## [Task]
For the word "kemph", state how many lines of the records include it, with no other text.

*** Block opens ***

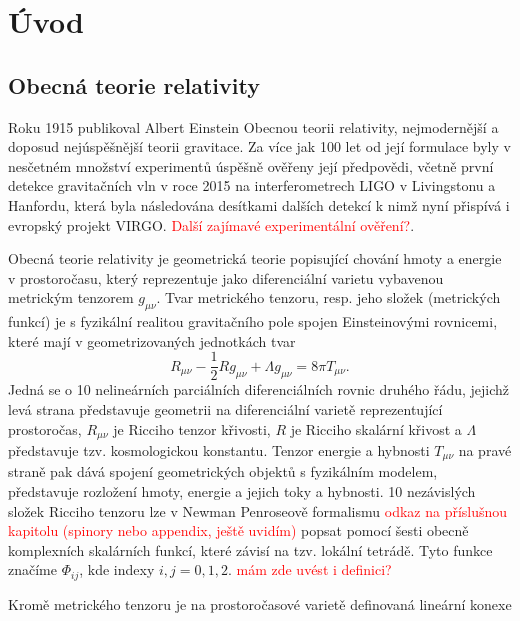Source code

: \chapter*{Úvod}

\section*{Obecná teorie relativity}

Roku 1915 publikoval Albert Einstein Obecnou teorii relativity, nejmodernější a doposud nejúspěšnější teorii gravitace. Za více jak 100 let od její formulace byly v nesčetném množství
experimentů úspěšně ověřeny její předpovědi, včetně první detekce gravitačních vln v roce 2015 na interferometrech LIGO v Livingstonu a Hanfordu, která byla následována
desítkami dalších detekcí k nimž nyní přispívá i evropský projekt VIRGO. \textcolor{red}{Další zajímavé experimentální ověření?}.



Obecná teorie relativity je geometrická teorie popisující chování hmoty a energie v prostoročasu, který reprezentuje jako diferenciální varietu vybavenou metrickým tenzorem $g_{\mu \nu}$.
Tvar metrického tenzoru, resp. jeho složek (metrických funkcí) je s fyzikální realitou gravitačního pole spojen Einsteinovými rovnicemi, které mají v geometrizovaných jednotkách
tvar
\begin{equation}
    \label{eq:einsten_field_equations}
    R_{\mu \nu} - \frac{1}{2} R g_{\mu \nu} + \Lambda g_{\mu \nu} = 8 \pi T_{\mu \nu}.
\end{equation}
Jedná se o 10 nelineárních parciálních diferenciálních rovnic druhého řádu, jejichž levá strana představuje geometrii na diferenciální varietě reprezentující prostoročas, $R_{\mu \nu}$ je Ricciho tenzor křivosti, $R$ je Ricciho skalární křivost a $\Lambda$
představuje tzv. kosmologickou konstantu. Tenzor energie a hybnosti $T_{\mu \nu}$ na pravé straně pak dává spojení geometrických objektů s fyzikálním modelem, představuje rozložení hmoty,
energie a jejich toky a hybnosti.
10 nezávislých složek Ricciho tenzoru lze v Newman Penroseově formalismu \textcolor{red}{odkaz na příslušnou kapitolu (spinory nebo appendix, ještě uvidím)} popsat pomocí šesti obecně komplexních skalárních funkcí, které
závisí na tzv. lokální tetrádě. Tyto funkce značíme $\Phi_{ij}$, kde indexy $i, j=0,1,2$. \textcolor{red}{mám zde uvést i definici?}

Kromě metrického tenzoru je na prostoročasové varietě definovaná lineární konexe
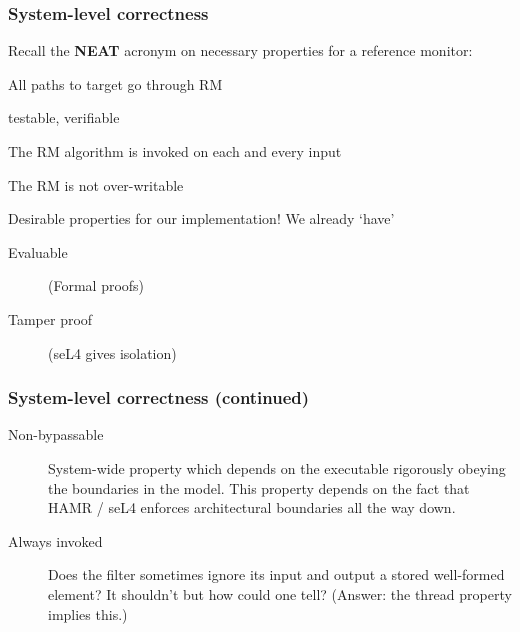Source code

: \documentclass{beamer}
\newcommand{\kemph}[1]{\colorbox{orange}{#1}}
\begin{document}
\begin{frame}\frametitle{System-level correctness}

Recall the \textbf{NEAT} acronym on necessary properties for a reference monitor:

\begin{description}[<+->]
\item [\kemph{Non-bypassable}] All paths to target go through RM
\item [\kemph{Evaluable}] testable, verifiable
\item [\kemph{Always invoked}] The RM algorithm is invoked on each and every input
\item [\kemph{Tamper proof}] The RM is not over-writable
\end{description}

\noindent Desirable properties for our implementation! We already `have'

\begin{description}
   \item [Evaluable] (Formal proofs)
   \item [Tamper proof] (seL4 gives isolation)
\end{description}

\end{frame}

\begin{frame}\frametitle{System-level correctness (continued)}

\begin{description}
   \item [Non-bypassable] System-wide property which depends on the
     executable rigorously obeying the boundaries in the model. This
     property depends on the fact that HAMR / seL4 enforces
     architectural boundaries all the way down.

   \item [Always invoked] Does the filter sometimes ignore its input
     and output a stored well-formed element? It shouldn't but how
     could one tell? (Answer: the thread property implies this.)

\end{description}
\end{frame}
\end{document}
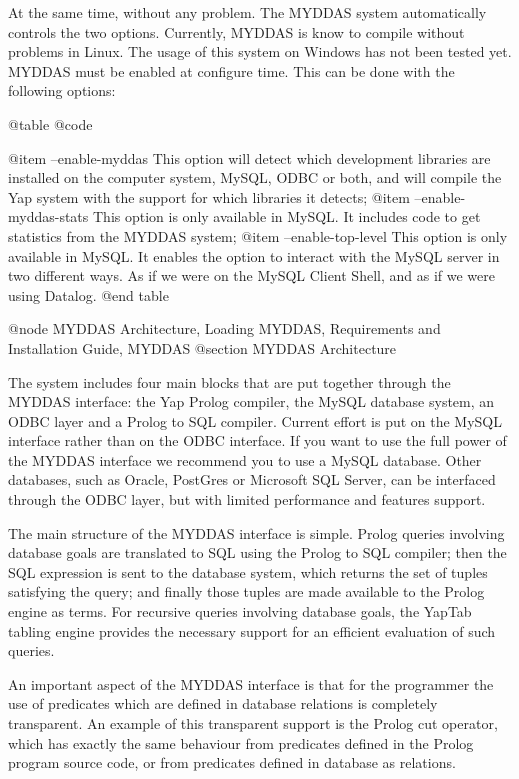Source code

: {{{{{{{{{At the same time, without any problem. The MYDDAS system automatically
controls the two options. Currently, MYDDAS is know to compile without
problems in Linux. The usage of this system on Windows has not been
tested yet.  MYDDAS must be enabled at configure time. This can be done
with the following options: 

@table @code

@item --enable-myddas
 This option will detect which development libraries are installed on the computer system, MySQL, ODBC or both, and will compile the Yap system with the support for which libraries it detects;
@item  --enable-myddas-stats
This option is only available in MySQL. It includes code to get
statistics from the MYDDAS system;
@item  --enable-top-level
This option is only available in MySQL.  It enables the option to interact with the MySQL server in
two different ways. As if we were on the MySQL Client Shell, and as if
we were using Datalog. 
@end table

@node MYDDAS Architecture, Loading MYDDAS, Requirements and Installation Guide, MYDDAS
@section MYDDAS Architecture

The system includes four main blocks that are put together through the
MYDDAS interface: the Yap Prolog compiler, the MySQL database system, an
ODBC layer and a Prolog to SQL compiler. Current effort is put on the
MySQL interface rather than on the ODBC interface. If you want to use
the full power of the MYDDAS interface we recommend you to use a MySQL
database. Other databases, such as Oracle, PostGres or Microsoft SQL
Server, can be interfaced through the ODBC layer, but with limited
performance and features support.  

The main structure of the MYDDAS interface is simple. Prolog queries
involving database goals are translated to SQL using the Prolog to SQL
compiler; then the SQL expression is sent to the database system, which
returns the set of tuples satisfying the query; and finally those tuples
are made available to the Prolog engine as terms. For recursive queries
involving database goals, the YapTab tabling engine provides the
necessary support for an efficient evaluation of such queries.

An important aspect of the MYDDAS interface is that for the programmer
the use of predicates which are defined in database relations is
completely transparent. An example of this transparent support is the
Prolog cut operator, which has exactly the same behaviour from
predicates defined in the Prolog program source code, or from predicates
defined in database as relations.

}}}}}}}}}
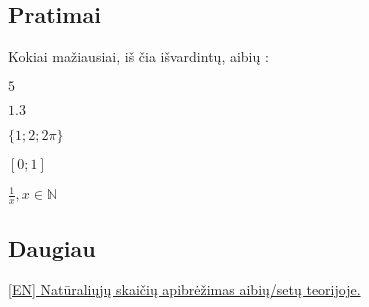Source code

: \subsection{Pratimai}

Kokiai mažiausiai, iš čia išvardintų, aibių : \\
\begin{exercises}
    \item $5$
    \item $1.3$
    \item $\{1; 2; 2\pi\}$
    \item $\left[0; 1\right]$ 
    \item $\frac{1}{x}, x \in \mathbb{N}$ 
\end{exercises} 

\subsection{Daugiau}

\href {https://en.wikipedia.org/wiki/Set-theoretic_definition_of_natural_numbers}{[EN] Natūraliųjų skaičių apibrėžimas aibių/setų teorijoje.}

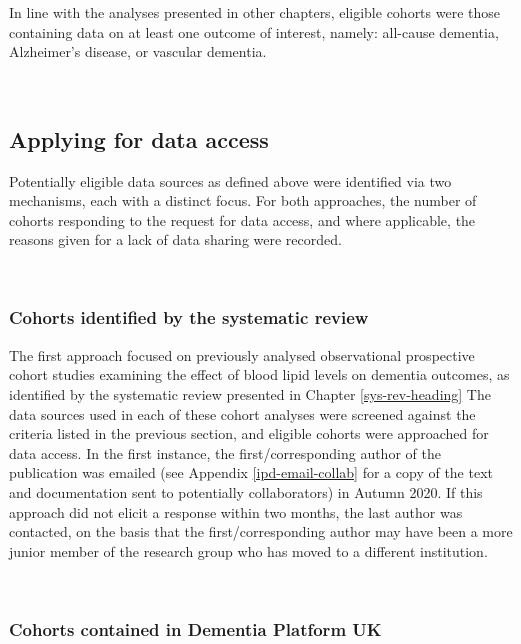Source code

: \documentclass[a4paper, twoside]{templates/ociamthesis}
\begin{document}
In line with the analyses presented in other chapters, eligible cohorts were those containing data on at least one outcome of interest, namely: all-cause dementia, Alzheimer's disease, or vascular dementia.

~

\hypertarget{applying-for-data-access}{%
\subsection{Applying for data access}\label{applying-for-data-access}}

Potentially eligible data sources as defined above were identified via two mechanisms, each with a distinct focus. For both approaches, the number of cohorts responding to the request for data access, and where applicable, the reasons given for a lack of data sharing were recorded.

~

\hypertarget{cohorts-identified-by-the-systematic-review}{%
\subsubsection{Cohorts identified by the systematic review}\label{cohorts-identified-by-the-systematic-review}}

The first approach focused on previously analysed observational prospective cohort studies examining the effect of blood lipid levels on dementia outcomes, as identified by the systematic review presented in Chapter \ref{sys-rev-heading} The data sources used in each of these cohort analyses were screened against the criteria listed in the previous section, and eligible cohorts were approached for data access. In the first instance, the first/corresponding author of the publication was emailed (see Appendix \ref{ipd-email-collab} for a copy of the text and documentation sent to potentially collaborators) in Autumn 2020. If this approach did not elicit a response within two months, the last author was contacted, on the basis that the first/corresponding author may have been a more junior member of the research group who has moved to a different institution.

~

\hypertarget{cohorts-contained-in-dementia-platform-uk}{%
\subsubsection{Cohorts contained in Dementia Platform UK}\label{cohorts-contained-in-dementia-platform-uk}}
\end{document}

*** Block closes ***
*** Block opens ***

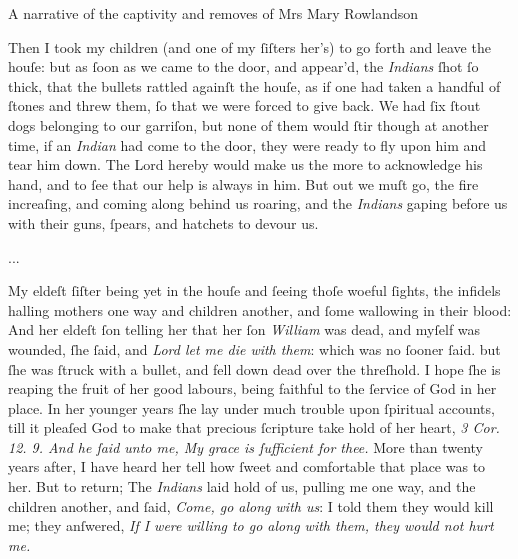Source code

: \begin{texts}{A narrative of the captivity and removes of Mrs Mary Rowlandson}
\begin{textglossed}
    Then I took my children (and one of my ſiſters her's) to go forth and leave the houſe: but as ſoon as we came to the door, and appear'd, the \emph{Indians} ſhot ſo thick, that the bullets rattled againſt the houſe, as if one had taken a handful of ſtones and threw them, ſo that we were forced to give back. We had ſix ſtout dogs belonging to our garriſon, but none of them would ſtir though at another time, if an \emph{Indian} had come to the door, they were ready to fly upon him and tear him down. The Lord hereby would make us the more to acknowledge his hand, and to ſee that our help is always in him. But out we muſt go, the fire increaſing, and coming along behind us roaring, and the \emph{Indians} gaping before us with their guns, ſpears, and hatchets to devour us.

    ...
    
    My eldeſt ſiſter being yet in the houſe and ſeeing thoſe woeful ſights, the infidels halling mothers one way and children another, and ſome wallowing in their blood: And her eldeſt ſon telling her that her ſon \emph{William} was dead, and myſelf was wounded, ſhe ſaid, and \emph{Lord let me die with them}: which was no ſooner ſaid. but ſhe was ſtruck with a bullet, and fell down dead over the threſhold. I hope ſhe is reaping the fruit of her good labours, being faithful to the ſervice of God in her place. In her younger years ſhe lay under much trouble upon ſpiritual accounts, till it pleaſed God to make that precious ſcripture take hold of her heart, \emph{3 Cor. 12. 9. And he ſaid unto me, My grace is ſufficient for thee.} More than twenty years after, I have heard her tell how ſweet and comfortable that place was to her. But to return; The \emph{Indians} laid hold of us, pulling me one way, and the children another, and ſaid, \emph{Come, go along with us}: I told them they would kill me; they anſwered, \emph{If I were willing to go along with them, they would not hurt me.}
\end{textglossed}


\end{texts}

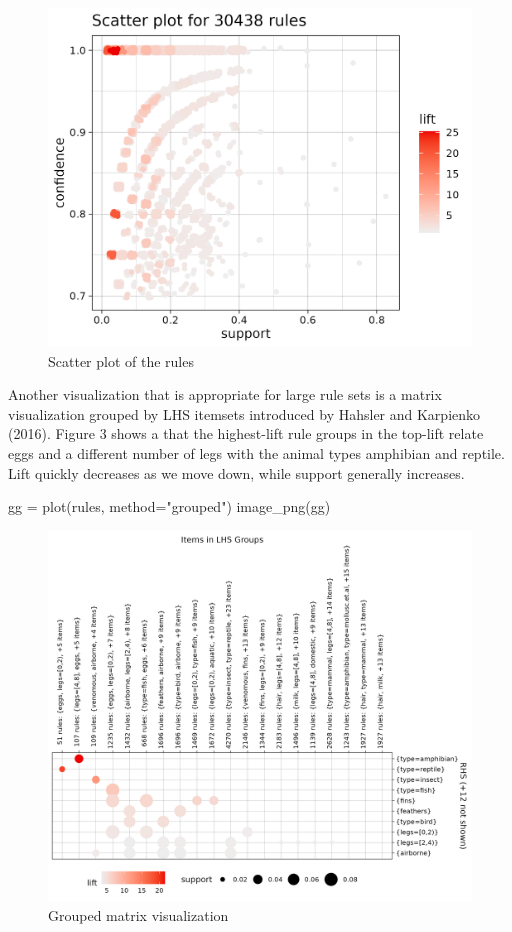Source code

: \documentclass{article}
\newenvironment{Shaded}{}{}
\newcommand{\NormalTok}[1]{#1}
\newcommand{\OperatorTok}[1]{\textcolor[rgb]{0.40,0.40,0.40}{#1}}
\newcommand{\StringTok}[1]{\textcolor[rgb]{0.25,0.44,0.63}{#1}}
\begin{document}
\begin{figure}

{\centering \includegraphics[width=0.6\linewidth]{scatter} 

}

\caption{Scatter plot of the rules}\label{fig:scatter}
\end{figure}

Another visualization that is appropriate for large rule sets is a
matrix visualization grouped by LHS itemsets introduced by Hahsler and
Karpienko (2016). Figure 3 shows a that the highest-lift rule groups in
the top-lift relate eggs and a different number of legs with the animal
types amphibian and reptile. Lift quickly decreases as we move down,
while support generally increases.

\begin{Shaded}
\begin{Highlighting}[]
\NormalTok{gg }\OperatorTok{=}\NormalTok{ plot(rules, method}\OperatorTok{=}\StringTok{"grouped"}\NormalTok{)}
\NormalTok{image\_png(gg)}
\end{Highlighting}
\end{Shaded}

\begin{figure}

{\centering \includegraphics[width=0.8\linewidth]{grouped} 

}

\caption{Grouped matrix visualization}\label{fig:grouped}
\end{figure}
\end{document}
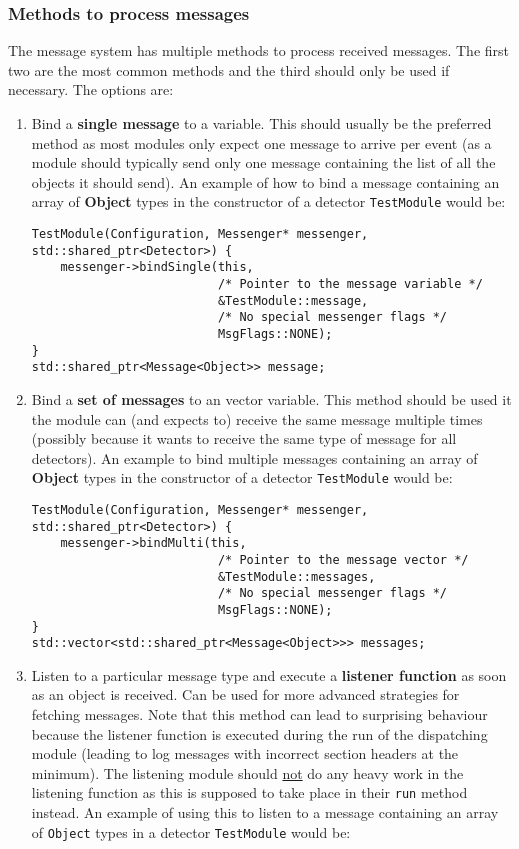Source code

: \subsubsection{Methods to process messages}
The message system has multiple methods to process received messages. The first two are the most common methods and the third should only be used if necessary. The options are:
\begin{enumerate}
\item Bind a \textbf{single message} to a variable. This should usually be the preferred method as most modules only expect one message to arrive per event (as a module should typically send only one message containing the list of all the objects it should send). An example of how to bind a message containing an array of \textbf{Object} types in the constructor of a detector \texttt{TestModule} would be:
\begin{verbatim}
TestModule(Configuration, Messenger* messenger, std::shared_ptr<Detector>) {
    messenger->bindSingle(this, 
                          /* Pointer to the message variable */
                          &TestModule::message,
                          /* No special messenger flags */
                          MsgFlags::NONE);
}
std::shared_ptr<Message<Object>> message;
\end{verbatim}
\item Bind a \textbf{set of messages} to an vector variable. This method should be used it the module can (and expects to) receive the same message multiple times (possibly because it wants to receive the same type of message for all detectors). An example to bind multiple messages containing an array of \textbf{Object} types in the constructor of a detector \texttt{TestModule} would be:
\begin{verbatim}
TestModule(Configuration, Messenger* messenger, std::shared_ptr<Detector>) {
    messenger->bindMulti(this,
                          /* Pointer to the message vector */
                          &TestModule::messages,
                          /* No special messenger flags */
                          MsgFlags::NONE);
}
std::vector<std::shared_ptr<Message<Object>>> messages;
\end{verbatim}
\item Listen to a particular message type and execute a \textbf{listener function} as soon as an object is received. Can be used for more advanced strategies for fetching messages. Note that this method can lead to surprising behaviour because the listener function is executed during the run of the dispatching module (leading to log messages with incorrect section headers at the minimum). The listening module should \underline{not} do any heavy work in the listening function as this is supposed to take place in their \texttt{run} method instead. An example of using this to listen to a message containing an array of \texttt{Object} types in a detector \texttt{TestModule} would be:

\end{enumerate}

*** Block closes ***

## [Answer box]
5